After attending a range of fascinating and provocative conferences all through 2014 and hearing what industry experts are predicting for the future of media, I have decided to jump into the fray with my own set of television predictions for 2015. Some are based on what I have heard and some are what I see happening in my own consultancy work and research.
No Dramatic Change Will Occur in the TV Model in the Next 12 Months -- But Cracks Will Appear
We are an industry that, despite its advancements and cutting edge innovations, often pushes back against change. Part of this reluctance is a fear of destroying a solid business model that is forecasted five years ahead. As Richard Zackon of the CRE explained at the ARF this summer, we get stuck in “legacy systems and legacy thinking.” But change is not only inevitable, it is now almost uncontrollable. And with that recognition, companies are beginning to grasp the consequences of inaction. I believe that there will be no wholesale changes in traditional media this year but there will be more emphasis on digital cross platform development and a more standardized measurement for it so it can be better monetized.
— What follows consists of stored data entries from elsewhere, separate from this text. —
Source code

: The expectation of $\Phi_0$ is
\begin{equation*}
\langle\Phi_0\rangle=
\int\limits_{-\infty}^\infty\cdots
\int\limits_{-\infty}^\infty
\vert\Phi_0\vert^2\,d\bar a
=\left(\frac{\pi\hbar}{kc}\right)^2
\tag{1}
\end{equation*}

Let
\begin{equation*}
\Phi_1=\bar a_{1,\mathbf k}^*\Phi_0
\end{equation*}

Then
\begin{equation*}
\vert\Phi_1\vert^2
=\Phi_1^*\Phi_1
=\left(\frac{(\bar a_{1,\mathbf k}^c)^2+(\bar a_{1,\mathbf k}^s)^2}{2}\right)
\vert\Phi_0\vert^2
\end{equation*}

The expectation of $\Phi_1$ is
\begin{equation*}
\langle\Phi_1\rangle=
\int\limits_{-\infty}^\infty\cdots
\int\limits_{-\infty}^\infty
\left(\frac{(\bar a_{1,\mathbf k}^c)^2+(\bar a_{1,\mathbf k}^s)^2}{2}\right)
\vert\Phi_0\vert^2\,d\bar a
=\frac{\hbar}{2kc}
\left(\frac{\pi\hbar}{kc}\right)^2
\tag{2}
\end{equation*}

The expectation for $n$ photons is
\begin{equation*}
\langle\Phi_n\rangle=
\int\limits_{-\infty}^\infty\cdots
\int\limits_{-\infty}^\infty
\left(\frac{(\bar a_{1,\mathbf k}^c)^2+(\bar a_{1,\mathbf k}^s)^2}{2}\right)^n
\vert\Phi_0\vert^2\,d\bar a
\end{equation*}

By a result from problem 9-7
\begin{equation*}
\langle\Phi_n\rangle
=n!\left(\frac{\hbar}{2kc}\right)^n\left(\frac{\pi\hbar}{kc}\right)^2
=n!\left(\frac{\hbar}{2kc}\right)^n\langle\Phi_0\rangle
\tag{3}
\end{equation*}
TV Programmatic Will Be a Hot Topic and Will Begin to Advance -- But Slowly
The ability to automate portions of sales inventory is enticing for companies with excess hard-to-sell digital inventory. But what about small unmeasured-by-Nielsen networks that are challenged to quantify the performance of their inventory to facilitate sales? These media companies may see the benefit in segmenting their audiences and offering them via programmatic-like solutions. Even larger national networks can benefit from segmentation. Turner’s Howard Shimmel noted at the PeopleFronts this past year that “CPMs for W18-49 could be $10 but for heavy soup eaters it could be $50.” Local is arguably closer to TV programmatic than ever before. MAGNA’s Janice Finkel-Greene announced an application with WideOrbit a few months ago enabling “local TV programmatic on a national scale that offers the ability to buy all broadcast across the US.” I predict we will see advancements in this area in 2015 but will still be posting on age/gender proxies. Sigh.
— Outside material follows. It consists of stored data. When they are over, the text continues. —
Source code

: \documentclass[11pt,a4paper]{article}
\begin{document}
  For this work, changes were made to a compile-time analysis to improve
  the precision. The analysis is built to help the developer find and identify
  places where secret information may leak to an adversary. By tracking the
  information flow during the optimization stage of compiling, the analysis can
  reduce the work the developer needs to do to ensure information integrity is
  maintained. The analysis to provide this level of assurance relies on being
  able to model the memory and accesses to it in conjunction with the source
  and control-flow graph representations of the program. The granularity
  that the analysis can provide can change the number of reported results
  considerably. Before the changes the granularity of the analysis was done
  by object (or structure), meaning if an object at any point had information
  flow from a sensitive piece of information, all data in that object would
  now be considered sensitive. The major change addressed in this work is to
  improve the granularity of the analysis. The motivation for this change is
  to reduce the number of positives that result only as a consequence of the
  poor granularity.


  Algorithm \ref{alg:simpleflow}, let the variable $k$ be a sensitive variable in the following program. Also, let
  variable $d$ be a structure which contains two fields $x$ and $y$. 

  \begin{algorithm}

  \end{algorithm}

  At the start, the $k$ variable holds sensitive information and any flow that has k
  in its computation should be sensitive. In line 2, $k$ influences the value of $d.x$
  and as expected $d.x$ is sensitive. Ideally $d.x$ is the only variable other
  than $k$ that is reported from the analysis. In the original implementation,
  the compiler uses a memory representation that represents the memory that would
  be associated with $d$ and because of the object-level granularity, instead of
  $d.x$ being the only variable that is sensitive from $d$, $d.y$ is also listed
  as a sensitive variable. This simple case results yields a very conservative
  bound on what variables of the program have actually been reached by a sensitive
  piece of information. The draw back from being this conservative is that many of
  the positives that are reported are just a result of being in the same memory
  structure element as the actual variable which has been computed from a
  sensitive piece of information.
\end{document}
Scripted Content Will Reign in Television -- But Not Necessarily in Digital Video
Traditional television currently offers a range of content formats from scripted to loosely scripted to reality to unscripted. Digital content lends well to unscripted with the continued popularity of YouTube, for example. As the competition for attention continues to apply stress to the traditional television model, more effort will be directed into differentiating and branding content platforms and distinguishing traditional TV with scripted series. Bravo, E! and VH1 have all recently announced forays into scripted. Expect to see more networks doing so in 2015.
Cross Platform Measurement Standards Get Closer to Acceptance -- But Discussions Will Continue
Agreeing on industry standard measurements for cross platform continues to be a heated discussion but the need to find a conclusive solution to quantify multi-screen content consumption has never been greater. We recognize that the next steps should include “creating common GRPS that are measured across media … validate impression measurement and agreeing to common ROI effectiveness measurements” according to the ARF’s Gayle Fuguitt at their conference this past year. Discussions are sure to continue through 2015.
There Will Still Be Traditional Commercial Pods -- But We Will Start to Get Creative
Commercial pods as we know them will not disappear in 2015 but with the ever increasing use of DVRs, networks need to find creative ways to entice the viewer to view and engage with ads. More nuanced research using neuroscience has enabled advertisers to better pinpoint the highs and lows of second by second viewing. Greater implementation of these tools by advertisers coupled with more pod curation by the networks could ameliorate pod erosion. In addition, the ability to dynamically insert ads will move forward enabling better targeting and value to the advertiser. “That is where we are going as an industry” CBS’ David Poltrack said at the DMW Future of Television conference. “We are making our medium more effective.” Maybe starting in 2015?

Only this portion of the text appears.